Exact copies of all the entries are required, and no pictures should appear in them.

→ Pictures paired with source code:
....
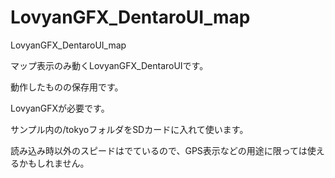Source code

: # LovyanGFX_DentaroUI_map
LovyanGFX_DentaroUI_map

マップ表示のみ動くLovyanGFX_DentaroUIです。

動作したものの保存用です。

LovyanGFXが必要です。

サンプル内の/tokyoフォルダをSDカードに入れて使います。

読み込み時以外のスピードはでているので、GPS表示などの用途に限っては使えるかもしれません。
....
→ COMPLETED TASK:
Source code

: # LovyanGFX_DentaroUI_map
LovyanGFX_DentaroUI_map

マップ表示のみ動くLovyanGFX_DentaroUIです。

動作したものの保存用です。

LovyanGFXが必要です。

サンプル内の/tokyoフォルダをSDカードに入れて使います。

読み込み時以外のスピードはでているので、GPS表示などの用途に限っては使えるかもしれません。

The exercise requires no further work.